Problem description:
Reply only with how many lines of the listing below hold the word "parallel".
--------------------------------
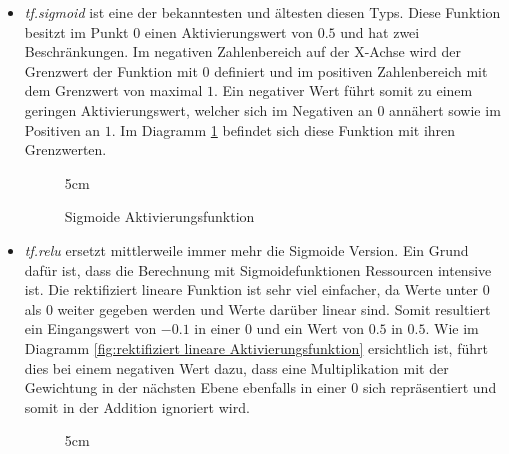 \begin{itemize}
	\item \textit{tf.sigmoid} ist eine der bekanntesten und ältesten diesen Typs.
	Diese Funktion besitzt im Punkt $0$ einen Aktivierungswert von $0.5$ und hat zwei Beschränkungen. 
	Im negativen Zahlenbereich auf der X-Achse wird der Grenzwert der Funktion mit $0$ definiert und im positiven Zahlenbereich mit dem Grenzwert von maximal $1$. 
	Ein negativer Wert führt somit zu einem geringen Aktivierungswert, welcher sich im Negativen an $0$ annähert sowie im Positiven an $1$.
	Im Diagramm \ref{fig:Sigmoide Aktivierungsfunktion} befindet sich diese Funktion mit ihren Grenzwerten. 
\begin{figure}[ht!]
	\centering
	 {5cm} {
	}
	\caption{Sigmoide Aktivierungsfunktion}
	\label{fig:Sigmoide Aktivierungsfunktion}
\end{figure}
	\item \textit{tf.relu} ersetzt mittlerweile immer mehr die Sigmoide Version. 
	Ein Grund dafür ist, dass die Berechnung mit Sigmoidefunktionen Ressourcen intensive ist. 
	Die rektifiziert lineare Funktion ist sehr viel einfacher, da Werte unter $0$ als $0$ weiter gegeben werden und Werte darüber linear sind. 
	Somit resultiert ein Eingangswert von $-0.1$ in einer $0$ und ein Wert von $0.5$ in $0.5$.
	Wie im Diagramm \ref{fig:rektifiziert lineare Aktivierungsfunktion} ersichtlich ist, führt dies bei einem negativen Wert dazu, dass eine Multiplikation mit der Gewichtung in der nächsten Ebene ebenfalls in einer $0$ sich repräsentiert und somit in der Addition ignoriert wird.
\begin{figure}[ht!]
	\centering
	\resizebox {!} {5cm} {
	}
\end{figure}
\end{itemize}
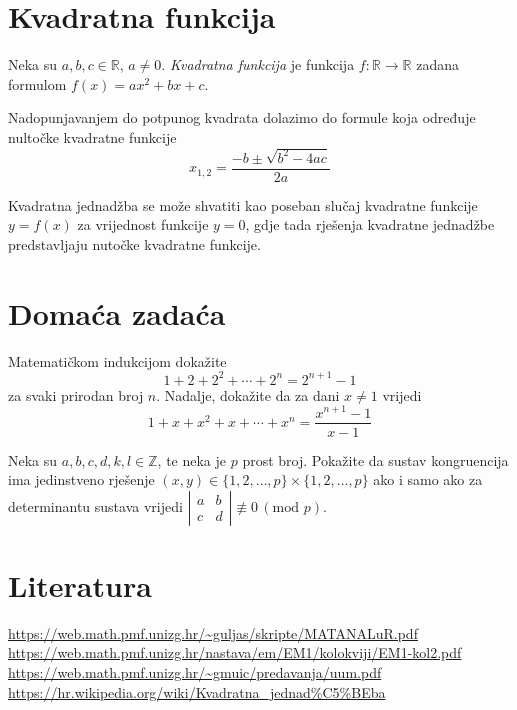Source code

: \documentclass[10pt]{scrartcl}
\begin{document}
\section{Kvadratna funkcija}
\begin{definicija}
Neka su $a,b,c \in \mathbb R$, $a \neq 0$. \emph{Kvadratna funkcija} je funkcija $f \colon \mathbb R \to \mathbb R$ zadana formulom $f(x) = ax^2 + bx + c$. 
\end{definicija}
Nadopunjavanjem do potpunog kvadrata dolazimo do formule koja određuje nul\-to\-čke kvadratne funkcije
\begin{equation}
x_{1,2} = \frac{-b \pm \sqrt{b^2 - 4ac}}{2a}
\end{equation}
\begin{napomena}
Kvadratna jednadžba se može shvatiti kao poseban slučaj kvadratne funkcije $y = f(x)$ za vrijednost funkcije $y=0$, gdje tada rješenja kvadratne jednadžbe predstavljaju nutočke kvadratne funkcije. 
\end{napomena}
%
\section{Domaća zadaća}
\begin{zadatak}
Matematičkom indukcijom dokažite
\[
1+2+2^2+\dotsb+2^n = 2^{n+1} -1
\]
za svaki prirodan broj $n$. Nadalje, dokažite da za dani $x \neq 1$ vrijedi
\[
1+x+x^2+x+\dotsb+x^n = \frac{x^{n+1} -1}{x-1}
\]
\end{zadatak}
\begin{zadatak}
Neka su $a,b,c,d,k,l \in \mathbb Z$, te neka je $p$ prost broj. Pokažite da sustav kongruencija ima jedinstveno rješenje $(x,y)\in\{1,2,\dotsc,p\}\times\{1,2,\dotsc,p\}$ ako i samo ako za determinantu sustava vrijedi $\left|\begin{array}{cc} 
a & b \\ 
c & d 
\end{array}\right| \not \equiv 0\,(\text{mod } p)$.
\end{zadatak}
\section{Literatura}
\url{https://web.math.pmf.unizg.hr/~guljas/skripte/MATANALuR.pdf}\\
\url{https://web.math.pmf.unizg.hr/nastava/em/EM1/kolokviji/EM1-kol2.pdf}\\
\url{https://web.math.pmf.unizg.hr/~gmuic/predavanja/uum.pdf}\\
\url{https://hr.wikipedia.org/wiki/Kvadratna_jednad%C5%BEba}
\end{document}
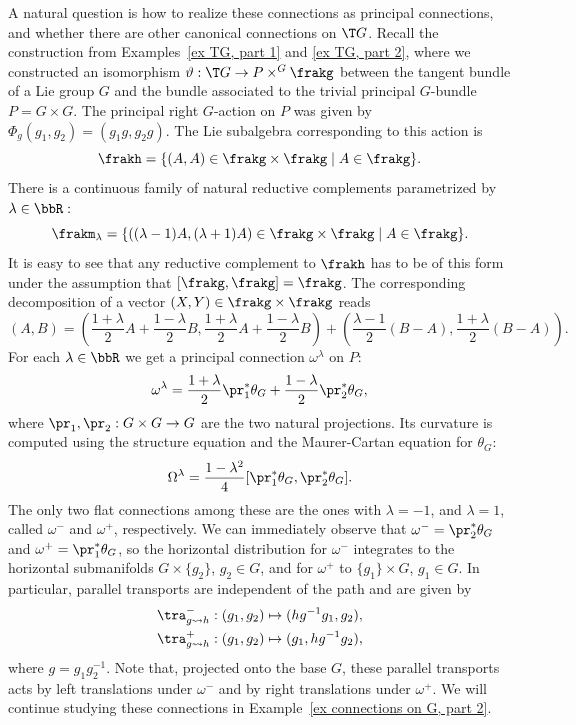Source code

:\begin{example}
    A natural question is how to realize these connections as principal connections, and whether there are other canonical connections on $\T G$. Recall the construction from Examples~\ref{ex TG, part 1} and \ref{ex TG, part 2}, where we constructed an isomorphism $\vartheta:\T G\to P\times^G \frakg$ between the tangent bundle of a Lie group $G$ and the bundle associated to the trivial principal $G$-bundle $P=G\times G$. The principal right $G$-action on $P$ was given by $\Phi_g(g_1,g_2)=(g_1g,g_2g)$. The Lie subalgebra corresponding to this action is
    \[\frakh=\{(A,A)\in \frakg\times\frakg\mid A\in\frakg\}.\]
    There is a continuous family of natural reductive complements parametrized by $\lambda\in\bbR:$
    \[\frakm_\lambda=\{((\lambda-1)A,(\lambda+1)A)\in \frakg\times\frakg\mid A\in\frakg\}.\] 
    It is easy to see that any reductive complement to $\frakh$ has to be of this form under the assumption that $[\frakg,\frakg]=\frakg$. The corresponding decomposition of a vector $(X,Y)\in\frakg\times\frakg$ reads
    \[(A,B)=\left(\frac{1+\lambda}{2}A+\frac{1-\lambda}{2}B,\frac{1+\lambda}{2}A+\frac{1-\lambda}{2}B\right)+\left(\frac{\lambda-1}{2}(B-A),\frac{1+\lambda}{2}(B-A)\right).\]
    For each $\lambda\in\bbR$ we get a principal connection $\omega^\lambda$ on $P$:
    \[\omega^\lambda=\frac{1+\lambda}{2}\pr_1^\ast \theta_G+\frac{1-\lambda}{2}\pr_2^\ast \theta_G,\]
    where $\pr_1,\pr_2:G\times G\to G$ are the two natural projections. Its curvature is computed using the structure equation and the Maurer-Cartan equation for $\theta_G$:
    \[\Omega^\lambda=\frac{1-\lambda^2}{4}[\pr_1^\ast \theta_G,\pr_2^\ast\theta_G].\]
    The only two flat connections among these are the ones with $\lambda=-1$, and $\lambda=1$, called $\omega^-$ and $\omega^+$, respectively. We can immediately observe that $\omega^-=\pr_2^\ast\theta_G$ and $\omega^+=\pr_1^\ast\theta_G$, so the horizontal distribution for $\omega^-$ integrates to the horizontal submanifolds $G\times\{g_2\}$, $g_2\in G$, and for $\omega^+$ to $\{g_1\}\times G$, $g_1\in G$. In particular, parallel transports are independent of the path and are given by
    \begin{align}
        \tra^-_{g\leadsto h}: (g_1,g_2)\mapsto (hg^{-1}g_1,g_2),\\
        \tra^+_{g\leadsto h}: (g_1,g_2)\mapsto (g_1,hg^{-1}g_2),
    \end{align}
    where $g=g_1g_2^{-1}$. Note that, projected onto the base $G$, these parallel transports acts by left translations under $\omega^-$ and by right translations under $\omega^+$.
    We will continue studying these connections in Example~\ref{ex connections on G, part 2}.
\end{example}










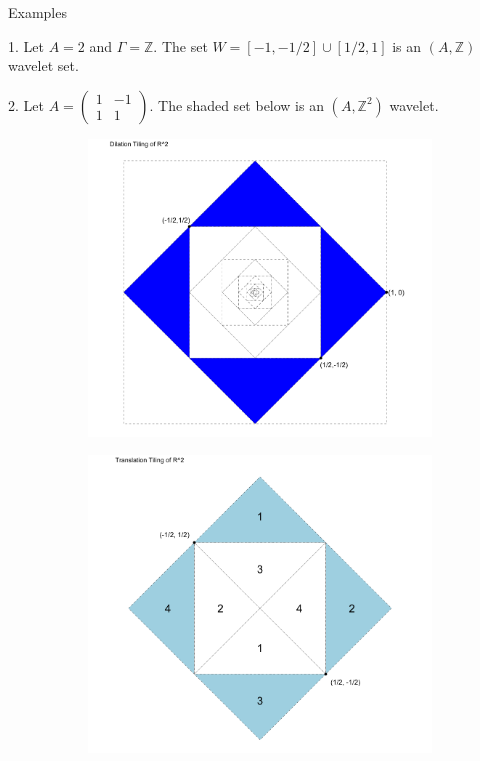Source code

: \documentclass{sintefbeamer}
\newcommand{\Z}{{\mathbb {Z}}}
\begin{document}
\begin{frame}{Examples}

1. Let $A = 2$ and $\Gamma = \Z$. The set $W = [-1, -1/2] \cup [1/2, 1]$ is an $(A, \Z)$ wavelet set.

\pause

2. Let $A = \begin{pmatrix}
    1&-1\\1&1
\end{pmatrix}$. The shaded set below is an $(A, \Z^2)$ wavelet.

\begin{figure}[h]

\begin{subfigure}{0.45\textwidth}
\includegraphics[width=0.9\linewidth, scale = 0.5]{images/wavelet_set_9.png} 
\end{subfigure}
\begin{subfigure}{0.45\textwidth}
\includegraphics[width=0.9\linewidth, scale = 0.5]{images/wavelet_set_10.png}
\end{subfigure}
\end{figure}

\end{frame}
\end{document}
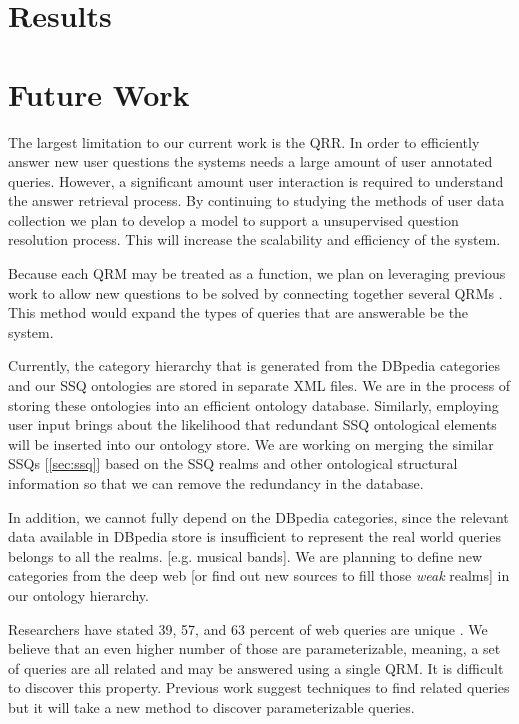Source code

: \section{Results}

\section{Future Work}

The largest limitation to our current work is the QRR.  In order to efficiently answer new user questions the systems needs a large amount of user annotated queries.  However, a significant amount user interaction is required to understand the answer retrieval process.  By continuing to studying the methods of user data collection we plan to develop a model to support a unsupervised question resolution process.  This will increase the scalability and efficiency of the system.

Because each QRM may be treated as a function, we plan on leveraging previous work to allow new questions to be solved by connecting together several QRMs \cite{morpheus1, transformscout}.  This method would expand the types of queries that are answerable be the system.

Currently, the category hierarchy that is generated from the DBpedia categories and our SSQ ontologies are stored in separate XML files. We are in the process of storing these ontologies into an efficient ontology database. Similarly, employing user input brings about the likelihood that redundant SSQ ontological elements will be inserted into our ontology store. We are working on merging the similar SSQs [\ref{sec:ssq}] based on the SSQ realms and other ontological structural information so that we can remove the redundancy in the database.

In addition, we cannot fully depend on the DBpedia categories, since the relevant data available in DBpedia store is insufficient to represent the real world queries belongs to all the realms. [e.g. musical bands]. We are planning to define new categories from the deep web [or find out new sources to fill those \textit{weak} realms] in our ontology hierarchy.      

Researchers have stated 39, 57, and 63 percent of web queries are unique \cite{1277770,331405,621942}.  We believe that an even higher number of those are parameterizable, meaning, a set of queries are all related and may be answered using a single QRM.  It is difficult to discover this property.  Previous work suggest techniques to find related queries but it will take a new method to discover parameterizable queries.

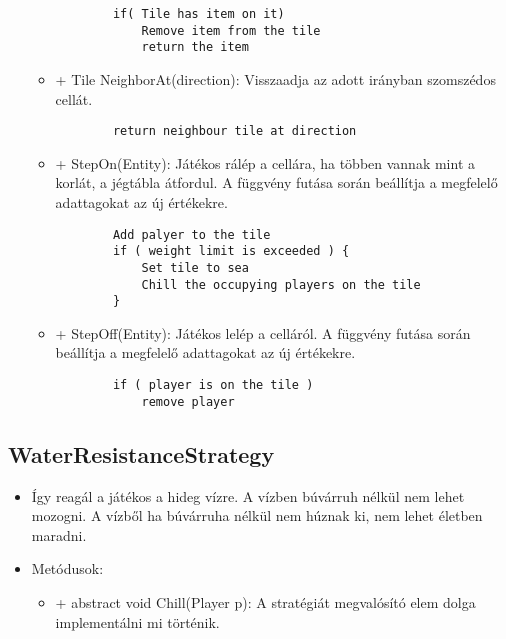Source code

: \begin{itemize}
\begin{itemize}
		\begin{lstlisting}
		if( Tile has item on it)
			Remove item from the tile
			return the item
		\end{lstlisting}
		\item + Tile NeighborAt(direction): Visszaadja az adott irányban szomszédos cellát.
		\begin{lstlisting}
		return neighbour tile at direction
		\end{lstlisting}
		\item + StepOn(Entity): Játékos rálép a cellára, ha többen vannak mint a korlát, a jégtábla átfordul. A függvény futása során beállítja a megfelelő adattagokat az új értékekre.
		\begin{lstlisting}
		Add palyer to the tile
		if ( weight limit is exceeded ) {
			Set tile to sea
			Chill the occupying players on the tile
		}
		\end{lstlisting}
		\item + StepOff(Entity): Játékos lelép a celláról. A függvény futása során beállítja a megfelelő adattagokat az új értékekre.
		\begin{lstlisting}
		if ( player is on the tile )
			remove player
		\end{lstlisting}
	\end{itemize}
\end{itemize}

\subsection{WaterResistanceStrategy}
\begin{itemize}
	\item Így reagál a játékos a hideg vízre. A vízben búvárruh nélkül nem lehet mozogni. A vízből ha búvárruha nélkül nem húznak ki, nem lehet életben maradni.
	\item Metódusok:
	\begin{itemize}
		\item + abstract void Chill(Player p): A stratégiát megvalósító elem dolga implementálni mi történik.
	\end{itemize}
\end{itemize}

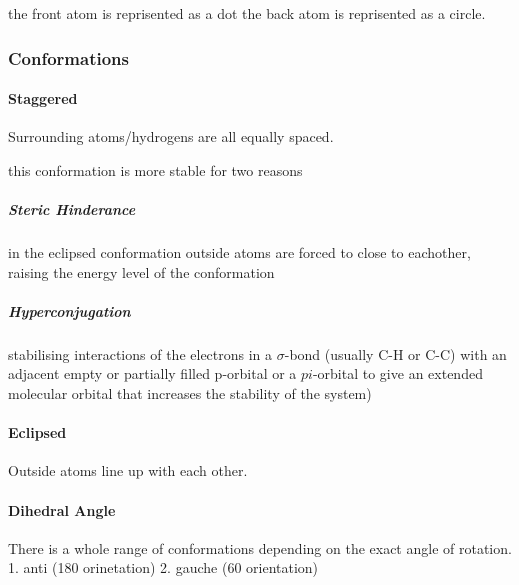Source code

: \documentclass[]{article}
\let\oldparagraph\paragraph
\renewcommand{\paragraph}[1]{\oldparagraph{#1}\mbox{}}
\let\oldsubparagraph\subparagraph
\renewcommand{\subparagraph}[1]{\oldsubparagraph{#1}\mbox{}}
\begin{document}
the front atom is reprisented as a dot the back atom is reprisented as a
circle.

\hypertarget{conformations}{%
\subsubsection{Conformations}\label{conformations}}

\hypertarget{staggered}{%
\paragraph{Staggered}\label{staggered}}

Surrounding atoms/hydrogens are all equally spaced.

this conformation is more stable for two reasons

\hypertarget{steric-hinderance}{%
\subparagraph{Steric Hinderance}\label{steric-hinderance}}

in the eclipsed conformation outside atoms are forced to close to
eachother, raising the energy level of the conformation

\hypertarget{hyperconjugation}{%
\subparagraph{Hyperconjugation}\label{hyperconjugation}}

stabilising interactions of the electrons in a \(\sigma\)-bond (usually
C-H or C-C) with an adjacent empty or partially filled p-orbital or a
\(pi\)-orbital to give an extended molecular orbital that increases the
stability of the system)

\hypertarget{eclipsed}{%
\paragraph{Eclipsed}\label{eclipsed}}

Outside atoms line up with each other.

\hypertarget{dihedral-angle}{%
\paragraph{Dihedral Angle}\label{dihedral-angle}}

There is a whole range of conformations depending on the exact angle of
rotation. 1. anti (180 orinetation) 2. gauche (60 orientation)
\end{document}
--------------------------------
Answer to this problem:
2